A practical guide based on the guidance from the Dutch Data Protection Authority
Important deadline: The European AI Act imposes an explicit duty of care on organizations from February 2, 2025, regarding the AI literacy of their employees.
Why AI Literacy is Crucial Now
With the arrival of the European AI Act, organizations are on the verge of a new compliance challenge. Starting February 2, 2025, you are required to demonstrate that your employees possess an "adequate level of AI literacy." This means that anyone who selects, trains, manages, or interprets the output of an AI system on behalf of your organization must have sufficient knowledge, skills, and critical awareness to do so responsibly.

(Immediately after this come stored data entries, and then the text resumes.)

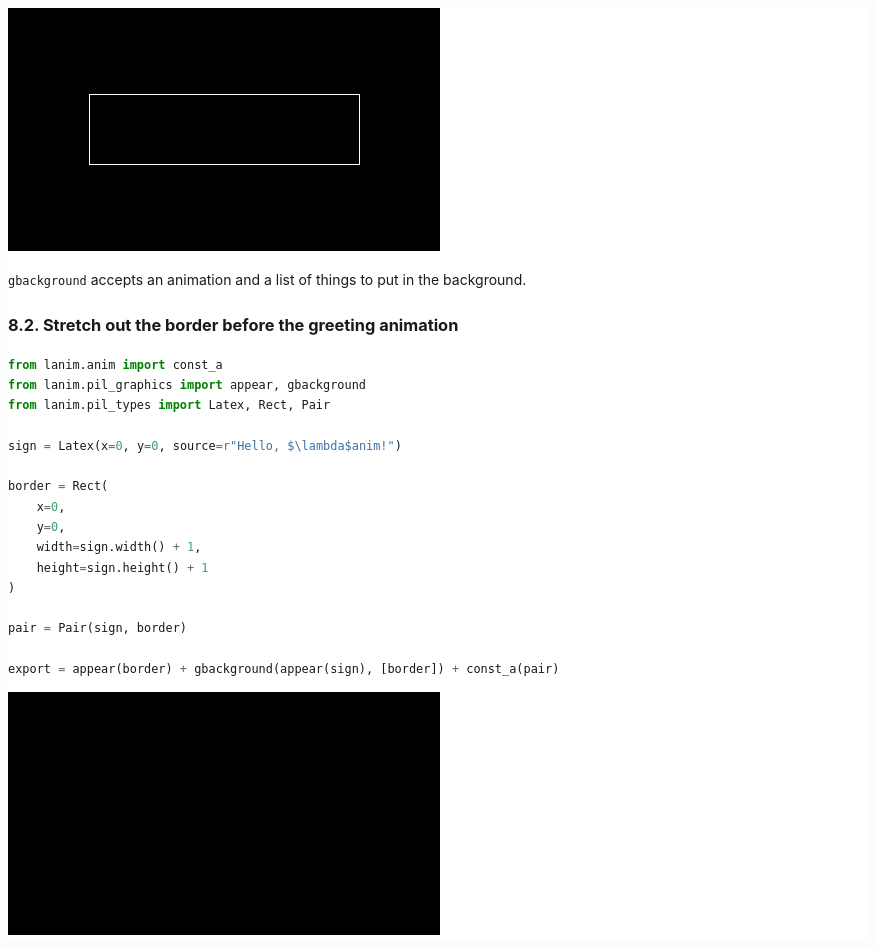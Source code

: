 ![Step 8.1](step8_1.gif)

`gbackground` accepts an animation and a list of things to put in the background.


### 8.2. Stretch out the border before the greeting animation
```py hl_lines="16"
from lanim.anim import const_a
from lanim.pil_graphics import appear, gbackground
from lanim.pil_types import Latex, Rect, Pair

sign = Latex(x=0, y=0, source=r"Hello, $\lambda$anim!")

border = Rect(
    x=0,
    y=0,
    width=sign.width() + 1,
    height=sign.height() + 1
)

pair = Pair(sign, border)

export = appear(border) + gbackground(appear(sign), [border]) + const_a(pair)
```
![Step 8.2](step8_2.gif)

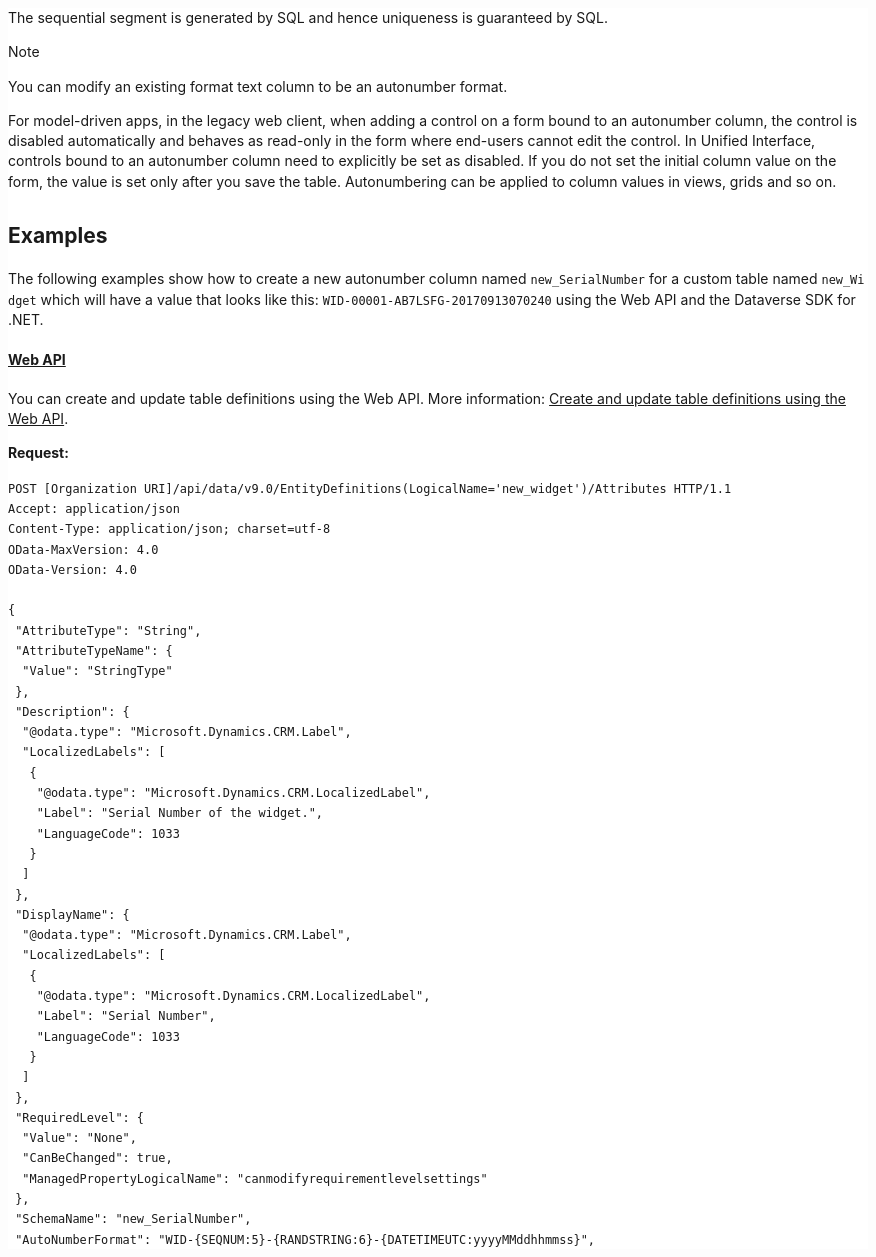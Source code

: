 The sequential segment is generated by SQL and hence uniqueness is guaranteed by SQL.

> [!NOTE]
>You can modify an existing format text column to be an autonumber format.

For model-driven apps, in the legacy web client, when adding a control on a form bound to an autonumber column, the control is disabled automatically and behaves as read-only in the form where end-users cannot edit the control. In Unified Interface, controls bound to an autonumber column need to explicitly be set as disabled. If you do not set the initial column value on the form, the value is set only after you save the table. Autonumbering can be applied to column values in views, grids and so on.

## Examples

The following examples show how to create a new autonumber column named `new_SerialNumber` for a custom table named `new_Widget` which will have a value that looks like this: `WID-00001-AB7LSFG-20170913070240` using the Web API and the Dataverse SDK for .NET.

#### [Web API](#tab/webapi)

You can create and update table definitions using the Web API. More information: [Create and update table definitions using the Web API](/powerapps/developer/data-platform/webapi/create-update-entity-definitions-using-web-api).

**Request:**

```http
POST [Organization URI]/api/data/v9.0/EntityDefinitions(LogicalName='new_widget')/Attributes HTTP/1.1
Accept: application/json
Content-Type: application/json; charset=utf-8
OData-MaxVersion: 4.0
OData-Version: 4.0

{
 "AttributeType": "String",
 "AttributeTypeName": {
  "Value": "StringType"
 },
 "Description": {
  "@odata.type": "Microsoft.Dynamics.CRM.Label",
  "LocalizedLabels": [
   {
    "@odata.type": "Microsoft.Dynamics.CRM.LocalizedLabel",
    "Label": "Serial Number of the widget.",
    "LanguageCode": 1033
   }
  ]
 },
 "DisplayName": {
  "@odata.type": "Microsoft.Dynamics.CRM.Label",
  "LocalizedLabels": [
   {
    "@odata.type": "Microsoft.Dynamics.CRM.LocalizedLabel",
    "Label": "Serial Number",
    "LanguageCode": 1033
   }
  ]
 },
 "RequiredLevel": {
  "Value": "None",
  "CanBeChanged": true,
  "ManagedPropertyLogicalName": "canmodifyrequirementlevelsettings"
 },
 "SchemaName": "new_SerialNumber",
 "AutoNumberFormat": "WID-{SEQNUM:5}-{RANDSTRING:6}-{DATETIMEUTC:yyyyMMddhhmmss}",
```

To support organizations in this effort, the Dutch Data Protection Authority (AP) has published the guidance document "Getting Started with AI Literacy." This guide offers a clear roadmap to systematically cultivate a culture of AI maturity.
What Exactly is AI Literacy?
AI literacy is a broad concept that extends beyond mere technical knowledge. It encompasses a mix of competencies essential for the responsible use of artificial intelligence.
The Four Pillars of AI Literacy
An AI-literate employee understands not only the technology but also the context in which it operates. This includes:
- Technical Competencies: A basic understanding of how AI systems work.
- Ethical Competencies: The ability to assess the impact of AI on people and society.
- Legal Competencies: Knowledge of relevant laws and regulations, such as the EU AI Act and GDPR.
- Practical Competencies: Recognizing risks like bias, correctly interpreting results, and knowing when to escalate issues.
The Dutch DPA emphasizes that the required level of knowledge depends on the role, context, and risk of the AI system. A data scientist needs a more in-depth understanding than an HR advisor using an AI tool for recruitment.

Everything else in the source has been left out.